*WORK ITEM:*
Return the line containing "4.200916762789941 × 10^271 |" and every line after it through the end of the entries below, with no other lines.

•••••

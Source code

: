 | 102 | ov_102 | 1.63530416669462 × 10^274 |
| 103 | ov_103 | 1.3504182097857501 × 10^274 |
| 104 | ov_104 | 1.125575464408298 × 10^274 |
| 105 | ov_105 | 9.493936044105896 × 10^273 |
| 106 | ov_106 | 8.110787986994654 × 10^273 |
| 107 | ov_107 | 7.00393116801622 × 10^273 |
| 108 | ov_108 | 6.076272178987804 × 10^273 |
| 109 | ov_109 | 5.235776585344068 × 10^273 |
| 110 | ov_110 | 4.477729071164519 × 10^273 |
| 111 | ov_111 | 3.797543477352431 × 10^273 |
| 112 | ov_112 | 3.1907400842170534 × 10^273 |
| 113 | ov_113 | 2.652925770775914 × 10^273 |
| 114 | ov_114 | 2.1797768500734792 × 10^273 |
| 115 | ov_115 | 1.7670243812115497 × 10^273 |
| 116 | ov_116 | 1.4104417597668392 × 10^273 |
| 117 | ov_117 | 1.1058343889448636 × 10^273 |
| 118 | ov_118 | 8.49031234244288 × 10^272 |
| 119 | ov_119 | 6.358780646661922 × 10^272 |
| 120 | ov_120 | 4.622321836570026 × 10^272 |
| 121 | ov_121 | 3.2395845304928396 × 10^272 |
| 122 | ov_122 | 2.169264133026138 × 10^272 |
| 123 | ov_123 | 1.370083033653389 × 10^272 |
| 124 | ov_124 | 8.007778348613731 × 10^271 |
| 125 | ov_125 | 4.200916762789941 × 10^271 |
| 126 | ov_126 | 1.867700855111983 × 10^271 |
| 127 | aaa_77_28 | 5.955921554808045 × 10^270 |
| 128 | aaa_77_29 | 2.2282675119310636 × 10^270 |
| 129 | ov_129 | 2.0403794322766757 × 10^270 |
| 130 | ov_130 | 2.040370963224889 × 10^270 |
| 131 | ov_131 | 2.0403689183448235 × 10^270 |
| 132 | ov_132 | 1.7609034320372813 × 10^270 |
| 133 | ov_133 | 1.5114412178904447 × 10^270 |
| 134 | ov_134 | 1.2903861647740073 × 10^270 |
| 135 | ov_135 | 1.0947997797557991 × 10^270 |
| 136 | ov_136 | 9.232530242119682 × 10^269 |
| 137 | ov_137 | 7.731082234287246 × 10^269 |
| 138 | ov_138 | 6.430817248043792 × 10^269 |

•••••

*REPLY:*
| 125 | ov_125 | 4.200916762789941 × 10^271 |
| 126 | ov_126 | 1.867700855111983 × 10^271 |
| 127 | aaa_77_28 | 5.955921554808045 × 10^270 |
| 128 | aaa_77_29 | 2.2282675119310636 × 10^270 |
| 129 | ov_129 | 2.0403794322766757 × 10^270 |
| 130 | ov_130 | 2.040370963224889 × 10^270 |
| 131 | ov_131 | 2.0403689183448235 × 10^270 |
| 132 | ov_132 | 1.7609034320372813 × 10^270 |
| 133 | ov_133 | 1.5114412178904447 × 10^270 |
| 134 | ov_134 | 1.2903861647740073 × 10^270 |
| 135 | ov_135 | 1.0947997797557991 × 10^270 |
| 136 | ov_136 | 9.232530242119682 × 10^269 |
| 137 | ov_137 | 7.731082234287246 × 10^269 |
| 138 | ov_138 | 6.430817248043792 × 10^269 |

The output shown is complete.